Similarly, the TPP was seen as the centerpiece of the U.S. "pivot" to Asia under Barack Obama's administration. It was a clear response to the rising Chinese economic influence in the Asia-Pacific region and a push by Washington to gain increased access to the dynamic markets of the Pacific Rim, particularly to those in emerging economies in Southeast Asia. But Washington's interest in the pact was clearly not just focused on its economic advantages but also as a way to cement its role in a region of rising significance. Conversely, some of its Asian participants regarded the deal as an aspect of U.S. commitment to the region. And even though the TPP is often described as an all-inclusive trade bloc — and not specifically an alliance in opposition to China — it certainly was an acknowledgement of the rising geopolitical competition and embodied the challenges confronting an emerging power on the regional or even global stage.

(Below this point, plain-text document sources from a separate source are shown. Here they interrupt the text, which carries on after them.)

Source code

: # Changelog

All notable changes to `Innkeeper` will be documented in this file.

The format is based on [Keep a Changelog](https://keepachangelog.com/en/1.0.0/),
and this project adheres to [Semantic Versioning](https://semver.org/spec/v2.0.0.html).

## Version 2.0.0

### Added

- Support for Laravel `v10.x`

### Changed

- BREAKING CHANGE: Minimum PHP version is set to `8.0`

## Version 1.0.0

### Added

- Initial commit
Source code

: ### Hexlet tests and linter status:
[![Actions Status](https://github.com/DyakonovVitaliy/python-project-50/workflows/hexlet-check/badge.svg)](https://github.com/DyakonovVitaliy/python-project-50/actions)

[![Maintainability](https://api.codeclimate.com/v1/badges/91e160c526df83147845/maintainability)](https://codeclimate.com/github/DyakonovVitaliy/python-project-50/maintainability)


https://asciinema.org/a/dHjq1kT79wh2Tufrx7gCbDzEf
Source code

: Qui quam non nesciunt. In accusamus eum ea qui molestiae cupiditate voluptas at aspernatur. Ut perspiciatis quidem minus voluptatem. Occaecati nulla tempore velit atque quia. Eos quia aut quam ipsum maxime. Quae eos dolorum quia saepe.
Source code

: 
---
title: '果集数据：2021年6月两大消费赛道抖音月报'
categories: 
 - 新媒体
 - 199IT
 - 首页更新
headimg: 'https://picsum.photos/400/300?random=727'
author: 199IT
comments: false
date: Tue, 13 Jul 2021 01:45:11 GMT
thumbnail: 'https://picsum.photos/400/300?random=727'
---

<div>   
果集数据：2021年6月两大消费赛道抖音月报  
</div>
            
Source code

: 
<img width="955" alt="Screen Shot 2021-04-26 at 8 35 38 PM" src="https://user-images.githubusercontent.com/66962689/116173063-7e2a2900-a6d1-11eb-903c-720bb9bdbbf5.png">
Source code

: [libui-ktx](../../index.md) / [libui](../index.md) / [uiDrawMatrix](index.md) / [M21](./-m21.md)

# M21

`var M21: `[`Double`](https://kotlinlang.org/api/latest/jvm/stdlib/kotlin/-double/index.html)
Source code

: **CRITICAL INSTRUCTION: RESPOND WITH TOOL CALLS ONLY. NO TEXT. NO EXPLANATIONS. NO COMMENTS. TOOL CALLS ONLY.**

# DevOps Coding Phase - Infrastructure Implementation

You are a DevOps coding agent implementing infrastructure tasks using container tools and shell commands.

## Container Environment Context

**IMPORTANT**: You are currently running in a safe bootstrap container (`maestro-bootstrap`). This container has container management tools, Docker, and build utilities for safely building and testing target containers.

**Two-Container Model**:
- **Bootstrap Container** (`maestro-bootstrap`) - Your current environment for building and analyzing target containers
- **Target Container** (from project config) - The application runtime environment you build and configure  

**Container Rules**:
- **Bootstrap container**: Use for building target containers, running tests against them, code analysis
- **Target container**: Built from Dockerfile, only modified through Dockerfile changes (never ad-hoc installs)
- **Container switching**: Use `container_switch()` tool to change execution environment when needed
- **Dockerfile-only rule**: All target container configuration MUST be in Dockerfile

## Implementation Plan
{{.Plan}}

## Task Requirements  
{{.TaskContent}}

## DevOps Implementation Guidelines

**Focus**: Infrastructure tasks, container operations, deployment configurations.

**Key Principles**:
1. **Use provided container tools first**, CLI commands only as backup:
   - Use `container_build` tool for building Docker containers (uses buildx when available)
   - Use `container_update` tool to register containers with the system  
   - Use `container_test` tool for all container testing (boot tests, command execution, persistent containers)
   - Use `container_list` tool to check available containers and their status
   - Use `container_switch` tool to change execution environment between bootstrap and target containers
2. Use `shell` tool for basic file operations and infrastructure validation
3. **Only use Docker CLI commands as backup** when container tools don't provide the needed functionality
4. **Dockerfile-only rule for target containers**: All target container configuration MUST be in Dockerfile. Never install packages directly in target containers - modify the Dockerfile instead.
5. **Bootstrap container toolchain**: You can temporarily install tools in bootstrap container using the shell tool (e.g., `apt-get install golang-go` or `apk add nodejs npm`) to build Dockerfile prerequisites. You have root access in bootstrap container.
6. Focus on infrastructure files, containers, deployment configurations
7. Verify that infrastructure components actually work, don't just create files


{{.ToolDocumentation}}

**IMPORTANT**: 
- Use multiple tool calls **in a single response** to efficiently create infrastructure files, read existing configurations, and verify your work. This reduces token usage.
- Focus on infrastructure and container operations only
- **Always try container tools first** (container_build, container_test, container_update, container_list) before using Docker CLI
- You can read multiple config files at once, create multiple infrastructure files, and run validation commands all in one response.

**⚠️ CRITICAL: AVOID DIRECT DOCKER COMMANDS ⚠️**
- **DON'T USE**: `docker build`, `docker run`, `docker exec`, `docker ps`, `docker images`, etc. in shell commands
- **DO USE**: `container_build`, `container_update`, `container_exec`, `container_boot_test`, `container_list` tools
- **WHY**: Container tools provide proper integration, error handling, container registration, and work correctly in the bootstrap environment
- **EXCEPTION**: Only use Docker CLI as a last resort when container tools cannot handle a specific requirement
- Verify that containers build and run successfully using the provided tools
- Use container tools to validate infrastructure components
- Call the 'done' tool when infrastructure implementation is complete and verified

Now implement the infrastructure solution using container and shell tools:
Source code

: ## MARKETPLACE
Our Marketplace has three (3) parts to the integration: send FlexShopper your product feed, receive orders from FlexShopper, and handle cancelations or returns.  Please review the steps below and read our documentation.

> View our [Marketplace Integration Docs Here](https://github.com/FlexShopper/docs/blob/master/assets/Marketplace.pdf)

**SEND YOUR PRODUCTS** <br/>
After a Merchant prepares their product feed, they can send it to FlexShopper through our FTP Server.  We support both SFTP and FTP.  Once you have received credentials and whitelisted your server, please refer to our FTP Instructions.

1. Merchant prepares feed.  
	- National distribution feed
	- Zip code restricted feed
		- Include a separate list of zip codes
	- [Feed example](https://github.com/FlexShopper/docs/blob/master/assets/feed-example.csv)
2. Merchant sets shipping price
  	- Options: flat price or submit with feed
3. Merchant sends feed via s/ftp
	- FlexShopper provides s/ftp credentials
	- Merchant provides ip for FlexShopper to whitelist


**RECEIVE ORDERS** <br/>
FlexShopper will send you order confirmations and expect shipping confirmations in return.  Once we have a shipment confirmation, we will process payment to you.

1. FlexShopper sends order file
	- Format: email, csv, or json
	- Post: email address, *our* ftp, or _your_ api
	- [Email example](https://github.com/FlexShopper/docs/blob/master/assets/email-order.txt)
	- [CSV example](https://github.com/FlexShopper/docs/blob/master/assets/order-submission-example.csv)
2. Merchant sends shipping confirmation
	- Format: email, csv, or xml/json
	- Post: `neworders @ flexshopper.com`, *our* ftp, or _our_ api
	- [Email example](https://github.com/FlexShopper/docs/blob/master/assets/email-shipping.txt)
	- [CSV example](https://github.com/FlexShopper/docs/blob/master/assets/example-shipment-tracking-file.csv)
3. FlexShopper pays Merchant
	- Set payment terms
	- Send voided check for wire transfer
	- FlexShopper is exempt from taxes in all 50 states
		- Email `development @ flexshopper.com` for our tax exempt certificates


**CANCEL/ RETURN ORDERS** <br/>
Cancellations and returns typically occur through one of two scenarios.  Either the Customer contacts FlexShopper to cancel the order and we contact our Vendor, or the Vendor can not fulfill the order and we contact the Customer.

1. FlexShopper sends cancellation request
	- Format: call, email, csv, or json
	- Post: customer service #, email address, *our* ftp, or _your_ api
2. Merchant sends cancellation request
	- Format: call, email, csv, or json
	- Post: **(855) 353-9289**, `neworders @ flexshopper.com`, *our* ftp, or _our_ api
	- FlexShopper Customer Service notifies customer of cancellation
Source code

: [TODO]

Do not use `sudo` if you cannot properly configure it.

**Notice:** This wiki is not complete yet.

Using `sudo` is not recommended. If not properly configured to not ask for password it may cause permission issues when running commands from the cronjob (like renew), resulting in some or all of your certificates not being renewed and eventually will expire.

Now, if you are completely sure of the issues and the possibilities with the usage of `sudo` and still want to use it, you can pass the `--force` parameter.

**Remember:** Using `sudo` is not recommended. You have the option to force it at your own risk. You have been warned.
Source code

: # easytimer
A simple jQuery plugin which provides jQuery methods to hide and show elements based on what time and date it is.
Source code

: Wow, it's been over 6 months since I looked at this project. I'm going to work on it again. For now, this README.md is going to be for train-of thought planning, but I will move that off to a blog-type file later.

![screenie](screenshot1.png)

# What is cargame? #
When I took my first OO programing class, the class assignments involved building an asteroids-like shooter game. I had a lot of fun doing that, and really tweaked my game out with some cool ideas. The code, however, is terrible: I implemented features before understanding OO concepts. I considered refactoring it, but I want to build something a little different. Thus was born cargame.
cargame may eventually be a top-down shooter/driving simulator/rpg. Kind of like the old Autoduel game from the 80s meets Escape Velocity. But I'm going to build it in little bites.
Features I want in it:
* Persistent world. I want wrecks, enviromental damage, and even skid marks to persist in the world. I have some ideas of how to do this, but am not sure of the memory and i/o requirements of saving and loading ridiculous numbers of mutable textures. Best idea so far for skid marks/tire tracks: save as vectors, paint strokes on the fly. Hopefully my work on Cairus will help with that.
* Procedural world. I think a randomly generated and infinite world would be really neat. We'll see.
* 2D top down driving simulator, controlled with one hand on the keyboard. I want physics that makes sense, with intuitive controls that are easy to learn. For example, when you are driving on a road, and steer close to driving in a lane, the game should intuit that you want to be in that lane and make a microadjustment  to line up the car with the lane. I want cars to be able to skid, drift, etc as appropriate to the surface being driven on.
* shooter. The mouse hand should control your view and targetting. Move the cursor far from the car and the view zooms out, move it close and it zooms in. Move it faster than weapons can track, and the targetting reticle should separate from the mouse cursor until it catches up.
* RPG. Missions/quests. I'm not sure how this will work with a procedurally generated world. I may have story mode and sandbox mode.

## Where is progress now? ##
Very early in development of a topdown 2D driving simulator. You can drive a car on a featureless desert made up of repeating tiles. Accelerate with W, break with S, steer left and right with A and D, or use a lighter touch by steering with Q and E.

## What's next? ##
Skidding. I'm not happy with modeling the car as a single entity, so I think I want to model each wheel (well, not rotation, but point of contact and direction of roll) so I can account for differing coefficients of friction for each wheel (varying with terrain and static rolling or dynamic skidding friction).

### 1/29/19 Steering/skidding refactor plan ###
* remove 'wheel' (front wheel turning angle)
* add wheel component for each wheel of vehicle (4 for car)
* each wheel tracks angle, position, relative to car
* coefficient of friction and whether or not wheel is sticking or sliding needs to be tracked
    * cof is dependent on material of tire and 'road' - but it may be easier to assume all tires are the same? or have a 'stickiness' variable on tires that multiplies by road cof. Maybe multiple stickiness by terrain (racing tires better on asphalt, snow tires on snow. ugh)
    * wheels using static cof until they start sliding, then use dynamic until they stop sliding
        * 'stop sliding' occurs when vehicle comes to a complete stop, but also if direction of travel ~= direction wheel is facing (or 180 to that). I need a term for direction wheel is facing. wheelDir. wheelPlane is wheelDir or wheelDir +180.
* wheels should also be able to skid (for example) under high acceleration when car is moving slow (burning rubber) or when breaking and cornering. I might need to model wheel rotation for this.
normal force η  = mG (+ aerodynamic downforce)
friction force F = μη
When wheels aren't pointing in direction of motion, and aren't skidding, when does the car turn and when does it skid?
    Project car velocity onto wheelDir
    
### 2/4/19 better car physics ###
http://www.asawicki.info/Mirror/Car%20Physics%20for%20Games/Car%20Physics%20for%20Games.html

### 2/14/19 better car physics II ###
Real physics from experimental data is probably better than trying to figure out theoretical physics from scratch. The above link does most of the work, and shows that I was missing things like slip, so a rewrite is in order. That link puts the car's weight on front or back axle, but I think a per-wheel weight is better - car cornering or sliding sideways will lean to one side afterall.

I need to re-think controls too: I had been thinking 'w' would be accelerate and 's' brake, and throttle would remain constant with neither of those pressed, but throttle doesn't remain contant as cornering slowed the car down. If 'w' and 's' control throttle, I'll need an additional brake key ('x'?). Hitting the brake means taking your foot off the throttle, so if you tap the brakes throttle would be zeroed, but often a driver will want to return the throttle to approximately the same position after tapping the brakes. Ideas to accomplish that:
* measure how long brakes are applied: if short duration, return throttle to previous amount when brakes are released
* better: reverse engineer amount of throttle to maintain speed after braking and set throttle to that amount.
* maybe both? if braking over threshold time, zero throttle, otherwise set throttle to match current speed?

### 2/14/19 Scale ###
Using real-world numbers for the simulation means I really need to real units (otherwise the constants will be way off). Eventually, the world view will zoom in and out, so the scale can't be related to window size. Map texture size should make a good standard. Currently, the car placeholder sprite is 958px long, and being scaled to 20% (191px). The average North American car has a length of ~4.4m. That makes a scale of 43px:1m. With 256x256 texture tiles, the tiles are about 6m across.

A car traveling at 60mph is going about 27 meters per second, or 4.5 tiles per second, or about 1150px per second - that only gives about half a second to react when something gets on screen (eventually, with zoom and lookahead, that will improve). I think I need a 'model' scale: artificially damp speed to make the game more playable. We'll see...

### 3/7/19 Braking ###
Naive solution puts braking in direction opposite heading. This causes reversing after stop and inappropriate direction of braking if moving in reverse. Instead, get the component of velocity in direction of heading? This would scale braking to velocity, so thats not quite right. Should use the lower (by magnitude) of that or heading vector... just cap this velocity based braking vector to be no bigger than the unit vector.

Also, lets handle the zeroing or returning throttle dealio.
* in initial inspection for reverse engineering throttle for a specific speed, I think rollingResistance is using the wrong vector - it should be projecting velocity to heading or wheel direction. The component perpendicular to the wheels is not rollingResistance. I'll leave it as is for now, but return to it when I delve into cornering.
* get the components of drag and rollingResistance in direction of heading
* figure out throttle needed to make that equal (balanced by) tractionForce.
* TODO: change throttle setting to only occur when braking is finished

The demise of the TPP and Trump's ongoing push to renegotiate NAFTA have shown, however, that political fallout over aspects of the growth of free trade is leading to a freeze in the process, or at least creating a substantial impediment to it, as free trade has alienated segments of society that do not see a benefit from it. This sentiment is not unique to the United States, as the Brexit and the existential threat to the European Union — perhaps the most visible embodiment of the globalization movement and free trade process of the past 60 years — has shown. There is still a broad belief, however, particularly in the West, that free trade deals are needed.

But what has changed is that now the West is unlikely to take the lead in promoting free trade in a global, multilateral or mega-regional fashion. The leadership of Western countries was key to making progress in those deals. With their economic strength, they were able to entice developing countries to join the larger trade blocs by offering access to markets that would help foster growth in the smaller economies through exports. But now, discussions involving the United States and others will more often fall under bilateral frameworks in which the countries involved can more directly manage what is included and what is not.

The U.S. withdrawal from the TPP has forced major economic powers to adjust their strategies as they look to move onward with their free trade agendas. Japan and Australia have taken the lead in campaigning for Washington to reconsider its TPP decision — Japan ratified the TPP just hours before the U.S. presidential inauguration. While Tokyo and Canberra have a strong desire to counterbalance China and meet their respective economic growth strategies, both states will likely accelerate progress toward reaching bilateral free trade deals with the United States and other countries, while simultaneously — if reluctantly — pursuing membership in Chinese-led regional trade blocs. It remains to be seen who, if anyone, can replace the United States and Europe in the role of shepherding the world toward new, broad free trade agreements. In the interim, however, bilateral deals and smaller, more focused and less ambitious trade pacts will be par for the course.